I am not writing this to take away from any one person's art...that is not my intention. Art like this is still pretty (if not a quick and easy way to attract admirers). My only complaint is the category under which it is placed. It is important to view all artwork with a critical lens and to be aware of how something is created. When art like this is placed in the 'traditional' category the logical assumption is: Oh! This person is incredible! It must be completely done with pencils. By not mentioning that photoshop is used or placing art like this in the mixed media category, the artist is essentially lying by omission. And if a young artist is not familiar with traditional media, photography, or digital enhancing, it is easy to fall for this trick.
So how can one tell if an artwork like this has been digitally enhanced?
- The easiest way to do so is to look at the 'white' of the paper (I put 'white' in air quotes because sometimes the paper is toned). If the 'white' of the paper is cast in shadow, then naturally the rest of the paper will be cast in shadow, even the whitest highlights (look at a masterful traditional artists like PixieCold or Exileden...you can see that their traditional work follows this rule).
When a traditional work has been digitally enhanced there are unnatural white spots. All of the highlights on the eye above are added in digitally with the dodge tool.
If the rest of the paper is as white as the whitest highlights, then sometimes it is harder to tell.
-The second way to tell is to look at the color. Traditional art has very distinctive properties. You can see the brushstrokes or pencil strokes. Digital art is much smoother and often 'flawless' in its paint strokes. An unnatural glow is also a telltale sign that digital enhancing has been used. All of the color on the eye above is digitally added.

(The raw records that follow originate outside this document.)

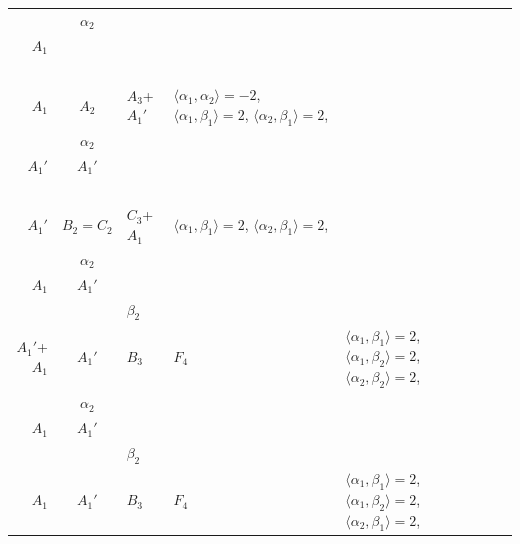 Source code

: \documentclass[12pt]{report}
\begin{document}
\begin{appendix}
{\begin{longtable}{rcl p{1cm}p{1cm}p{3cm} }
\\
\begin{tabular}{cc}$\alpha_1$+ & $\alpha_2$\\\tiny{ $A_1$ } & \tiny{  }\end{tabular} &\begin{tabular}{c} = \\~ \end{tabular} & \begin{tabular}{c}$\beta_1$\\\tiny{ $A_1$ }\end{tabular} & $A_2$ & $A_3$+$A_1'$ & $\langle\alpha_1, \alpha_2\rangle=-2$,  $\langle\alpha_1, \beta_1\rangle=2$, $\langle\alpha_2, \beta_1\rangle=2$, 
\\
\begin{tabular}{cc}$\alpha_1$+ & $\alpha_2$\\\tiny{ $A_1'$ } & \tiny{ $A_1'$ }\end{tabular} &\begin{tabular}{c} = \\~ \end{tabular} & \begin{tabular}{c}$\beta_1$\\\tiny{ $A_1'$ }\end{tabular} & $B_2=C_2$ & $C_3$+$A_1$ &  $\langle\alpha_1, \beta_1\rangle=2$, $\langle\alpha_2, \beta_1\rangle=2$, 
\\
\begin{tabular}{cc}$\alpha_1$+ & $\alpha_2$\\\tiny{ $A_1$ } & \tiny{ $A_1'$ }\end{tabular} &\begin{tabular}{c} = \\~ \end{tabular} & \begin{tabular}{cc}$\beta_1$+ & $\beta_2$\\\tiny{ $A_1'$+$A_1$ } & \tiny{ $A_1'$ }\end{tabular} & $B_3$ & $F_4$ &  $\langle\alpha_1, \beta_1\rangle=2$, $\langle\alpha_1, \beta_2\rangle=2$, $\langle\alpha_2, \beta_2\rangle=2$, 
\\
\begin{tabular}{cc}$\alpha_1$+ & $\alpha_2$\\\tiny{ $A_1$ } & \tiny{ $A_1'$ }\end{tabular} &\begin{tabular}{c} = \\~ \end{tabular} & \begin{tabular}{cc}$\beta_1$+ & $\beta_2$\\\tiny{ $A_1$ } & \tiny{ $A_1'$ }\end{tabular} & $B_3$ & $F_4$ &  $\langle\alpha_1, \beta_1\rangle=2$, $\langle\alpha_1, \beta_2\rangle=2$, $\langle\alpha_2, \beta_1\rangle=2$, 

\end{longtable}}
\end{appendix}
\end{document}
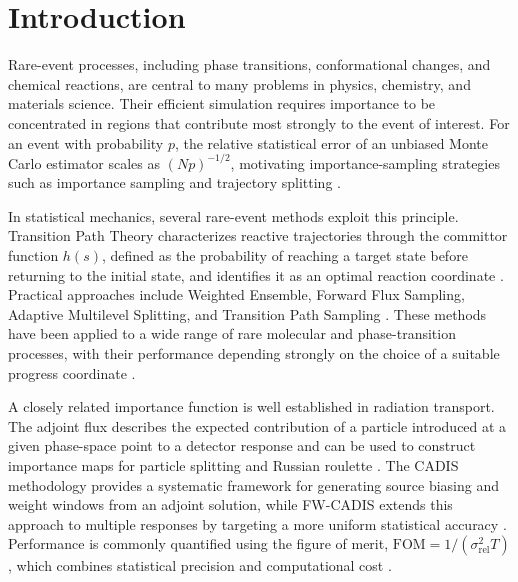 \documentclass[a4paper,fleqn]{cas-sc}
\begin{document}
\maketitle

\section{Introduction}\label{sec:intro}

Rare-event processes, including phase transitions, conformational changes, and chemical reactions, are central to many problems in physics, chemistry, and materials science. Their efficient simulation requires importance to be concentrated in regions that contribute most strongly to the event of interest. For an event with probability $p$, the relative statistical error of an unbiased Monte Carlo estimator scales as $(Np)^{-1/2}$, motivating importance-sampling strategies such as importance sampling and trajectory splitting \cite{kahn1951,kahn1953,allen2009,touchette2009}.

In statistical mechanics, several rare-event methods exploit this principle. Transition Path Theory characterizes reactive trajectories through the committor function $h(s)$, defined as the probability of reaching a target state before returning to the initial state, and identifies it as an optimal reaction coordinate \cite{e2006,metzner2009,evanden2010}. Practical approaches include Weighted Ensemble, Forward Flux Sampling, Adaptive Multilevel Splitting, and Transition Path Sampling \cite{huber1996,zhang2010,allen2009,cerou2007,bolhuis2002}. These methods have been applied to a wide range of rare molecular and phase-transition processes, with their performance depending strongly on the choice of a suitable progress coordinate \cite{allen2009,zuckerman2017}.

A closely related importance function is well established in radiation transport. The adjoint flux describes the expected contribution of a particle introduced at a given phase-space point to a detector response and can be used to construct importance maps for particle splitting and Russian roulette \cite{lewins1965,bell1970,booth1984}. The CADIS methodology provides a systematic framework for generating source biasing and weight windows from an adjoint solution, while FW-CADIS extends this approach to multiple responses by targeting a more uniform statistical accuracy \cite{wagner1998,haghighat2003,wagnerfw2014,cooper2001}. Performance is commonly quantified using the figure of merit,
$\mathrm{FOM}=1/(\sigma_{\mathrm{rel}}^{2}T)$, which combines statistical precision and computational cost \cite{spanier1969,wagnerfw2014}.
\end{document}
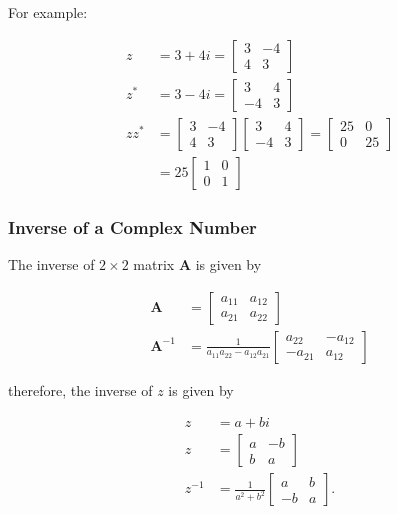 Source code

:\documentclass[10pt]{article}
\begin{document}
For example:

$$
\begin{aligned}
z & =3+4 i=\left[\begin{array}{cc}
3 & -4 \\
4 & 3
\end{array}\right] \\
z^{*} & =3-4 i=\left[\begin{array}{cc}
3 & 4 \\
-4 & 3
\end{array}\right] \\
z z^{*} & =\left[\begin{array}{cc}
3 & -4 \\
4 & 3
\end{array}\right]\left[\begin{array}{cc}
3 & 4 \\
-4 & 3
\end{array}\right]=\left[\begin{array}{cc}
25 & 0 \\
0 & 25
\end{array}\right] \\
& =25\left[\begin{array}{cc}
1 & 0 \\
0 & 1
\end{array}\right]
\end{aligned}
$$

\subsubsection{Inverse of a Complex Number}
The inverse of $2 \times 2$ matrix $\mathbf{A}$ is given by

$$
\begin{aligned}
\mathbf{A} & =\left[\begin{array}{ll}
a_{11} & a_{12} \\
a_{21} & a_{22}
\end{array}\right] \\
\mathbf{A}^{-1} & =\frac{1}{a_{11} a_{22}-a_{12} a_{21}}\left[\begin{array}{cc}
a_{22} & -a_{12} \\
-a_{21} & a_{12}
\end{array}\right]
\end{aligned}
$$

therefore, the inverse of $z$ is given by

$$
\begin{aligned}
z & =a+b i \\
z & =\left[\begin{array}{cc}
a & -b \\
b & a
\end{array}\right] \\
z^{-1} & =\frac{1}{a^{2}+b^{2}}\left[\begin{array}{cc}
a & b \\
-b & a
\end{array}\right] .
\end{aligned}
$$
\end{document}
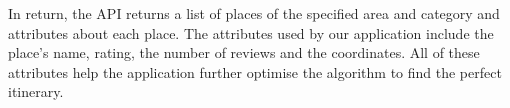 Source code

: 

In return, the API returns a list of places of the specified area and category
and attributes about each place. The attributes used by our application include
the place's name, rating, the number of reviews and the coordinates. All of
these attributes help the application further optimise the algorithm to find
the perfect itinerary.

I am not saying that a master traditional artist is not capable of making a traditional piece look digital...there are just very few people who could pull that look off, and that takes more time than you could possibly imagine. Let me reiterate that I am not bashing anybody's work. Work like this is still to be admired, takes skill, and requires an understanding of both traditional and digital media. My purpose for writing this is simply to inform. As artists it is important that we are aware, and from what I have seen the past few weeks, many young artists are not educated on this matter. I will disable comments if a flame war starts. If someone is truly upset by this post, please send me a mature note.